Brigadier GeneralF. O. Carroll, “Fundamental Importance of Research to Continual Aviation Progress” In 1939, Wright Field was doing experimental engineering with 35 officers and 380 civilian machinists. (So that's what full technical efficiency looks like! RAE had to struggle by with a few thousand staff.) There should be many more than this, because the air force did lots of stuff that needed research in the last war, and will when we fight the Commies. Which we won’t. Unless we do. Soon.
Hon. Jennings Randolph, “Congress and the Challenge of Aviation” Clearly, there are too many trees, and Congress can do something about that. Such as publishing articles like this one.

Dr. Alexander Klemin, “Current Air cargo Trends” Are you excited about new ways to load and  unload cargo planes?

Editorial

Pearl Harbour! Let’s investigate and find out that it was FDR’s fault! In real life, I get to avoid these bores.

Washington In-Formation

The war isn’t going to end as soon as some people thought, and so might not end as quickly as other people think. That means that we need to make more ammunition and such., which is why the 1945 war production programme has been revised upwards, or at least not further reduced.

I am not going to summarise the Aviation Engineering section at the same length as I did last time. This is not a case of hidden gems. (Well, one hidden gem.) There are three papers on air navigation issues, one on feeder airline economics, design features of the BT-13 trainer, several papers on welding, one on used Stinsons in ANA livery, progress in aeronautical carpentry and engine power measurement; and a paper on “Nazi Jet-Propelled Fighters” which sounds more interesting than it is.

The promised hidden gem is Lawrence Le Kashman, Consulting Radio Editor, “Salient Features of the Sperry ‘Gyrosyn’: Device, Controlled by Flux Valve, Detects Earth’s Magnetic Field, Light Weight, Compactness And Dependability among Advantages”

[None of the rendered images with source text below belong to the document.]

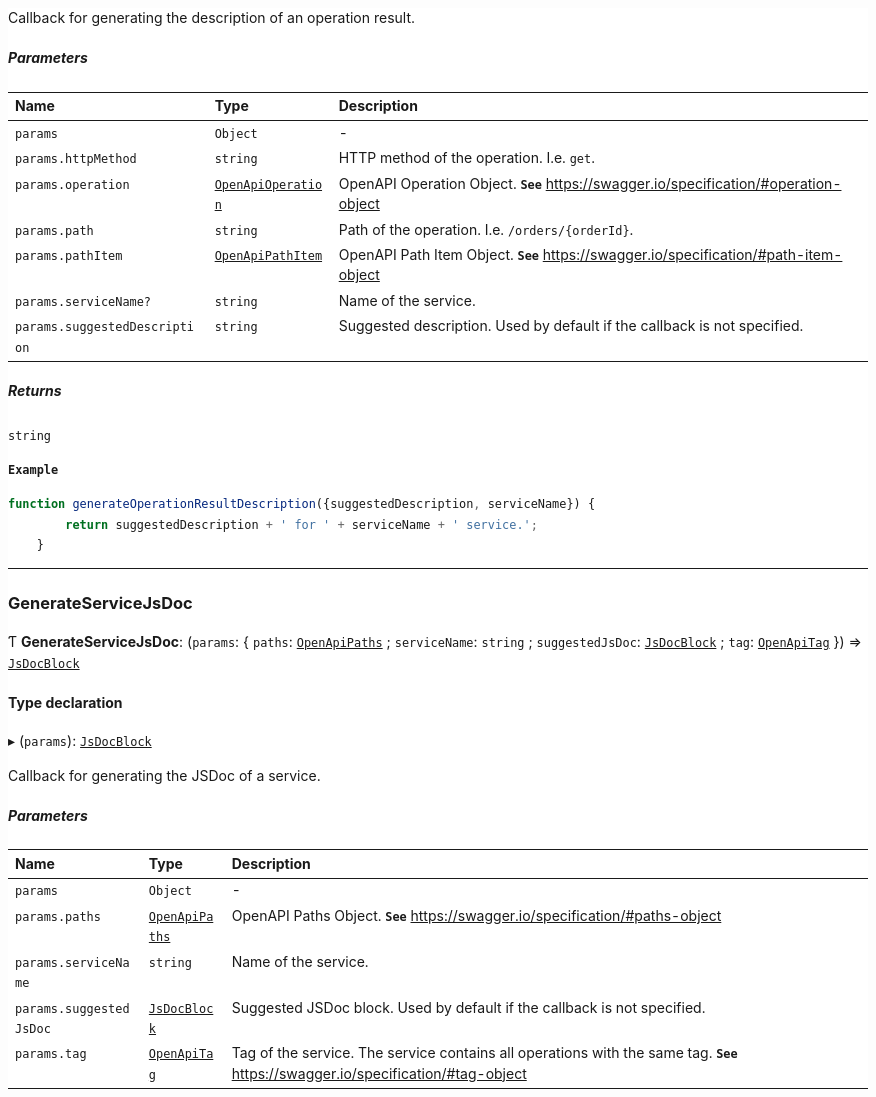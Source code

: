 Callback for generating the description of an operation result.

##### Parameters

| Name | Type | Description |
| :------ | :------ | :------ |
| `params` | `Object` | - |
| `params.httpMethod` | `string` | HTTP method of the operation. I.e. `get`. |
| `params.operation` | [`OpenApiOperation`](../interfaces/openapi.OpenApiOperation.md) | OpenAPI Operation Object. **`See`** https://swagger.io/specification/#operation-object |
| `params.path` | `string` | Path of the operation. I.e. `/orders/{orderId}`. |
| `params.pathItem` | [`OpenApiPathItem`](openapi.md#openapipathitem) | OpenAPI Path Item Object. **`See`** https://swagger.io/specification/#path-item-object |
| `params.serviceName?` | `string` | Name of the service. |
| `params.suggestedDescription` | `string` | Suggested description. Used by default if the callback is not specified. |

##### Returns

`string`

**`Example`**

```ts
function generateOperationResultDescription({suggestedDescription, serviceName}) {
        return suggestedDescription + ' for ' + serviceName + ' service.';
    }
```

___

### GenerateServiceJsDoc

Ƭ **GenerateServiceJsDoc**: (`params`: \{ `paths`: [`OpenApiPaths`](openapi.md#openapipaths) ; `serviceName`: `string` ; `suggestedJsDoc`: [`JsDocBlock`](../interfaces/index.JsDocBlock.md) ; `tag`: [`OpenApiTag`](../interfaces/openapi.OpenApiTag.md)  }) => [`JsDocBlock`](../interfaces/index.JsDocBlock.md)

#### Type declaration

▸ (`params`): [`JsDocBlock`](../interfaces/index.JsDocBlock.md)

Callback for generating the JSDoc of a service.

##### Parameters

| Name | Type | Description |
| :------ | :------ | :------ |
| `params` | `Object` | - |
| `params.paths` | [`OpenApiPaths`](openapi.md#openapipaths) | OpenAPI Paths Object. **`See`** https://swagger.io/specification/#paths-object |
| `params.serviceName` | `string` | Name of the service. |
| `params.suggestedJsDoc` | [`JsDocBlock`](../interfaces/index.JsDocBlock.md) | Suggested JSDoc block. Used by default if the callback is not specified. |
| `params.tag` | [`OpenApiTag`](../interfaces/openapi.OpenApiTag.md) | Tag of the service. The service contains all operations with the same tag. **`See`** https://swagger.io/specification/#tag-object |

As you know, I am always on the lookout for the way in which the big design firms use gyroscopes, as gyroscopes are the main way of controlling the orientation in space of various automatic devices, and automatic devices are a huge part of the new electrical engineering industry which I am charged by Uncle George to keep up with. Combine them with electrics, and they really command my attention, so I spent entirely too much time pouring over this article. This particular device is an electrically driven gyro fed from a 115v, 400 cycle aircraft main. Gyrocompasses have enormous advantages as aircraft navigational devices, but need correction against pitch-and-roll and precession in order to maintain their directionality. In this device, orientation is controlled by the said flux gate, which, of  is a sensitive magnetic device which produces a current proportional to the deviation from the magnetic north. The signal is then amplified several times (this is the devil where the detail is) and fed to the display gyro It’s quite a neat little device which greatly eases the navigator's burden, since he is no longer continuously correcting gyro against compass, especially when changing latitudes. it is also one of the equipments that Tommy Wong will be in charge of maintaining and evaluating in his new position. 

Digest of the News
The paper believes that the Empire is talking about talking about civil aviation amongst itself. The navy has 35,575 aircraft, 47,276 pilots, as compared with a total of 2199 and 5587 at the end of 1940, with 250,000 officers and men in the aviation branch. 96,369 aircraft were produced in 1944, which is a 50% gain in frames, but production of critical types is still falling short. The airlines grossed 150 million last year. Consolidated Vultee has produced 25,000 aircraft. James, by the way, would want an earlier conversation in which he questioned how many of those planes were old, trainers, transports registered. (The question being how far the Fleet Air Arm actually was inferior to the United States Navy. I would led sleeping lions lie in Honolulu, except that this gives me an excuse to ask whether you know about those little tabulations that your son did all through the pages of your old Janes?  So cute!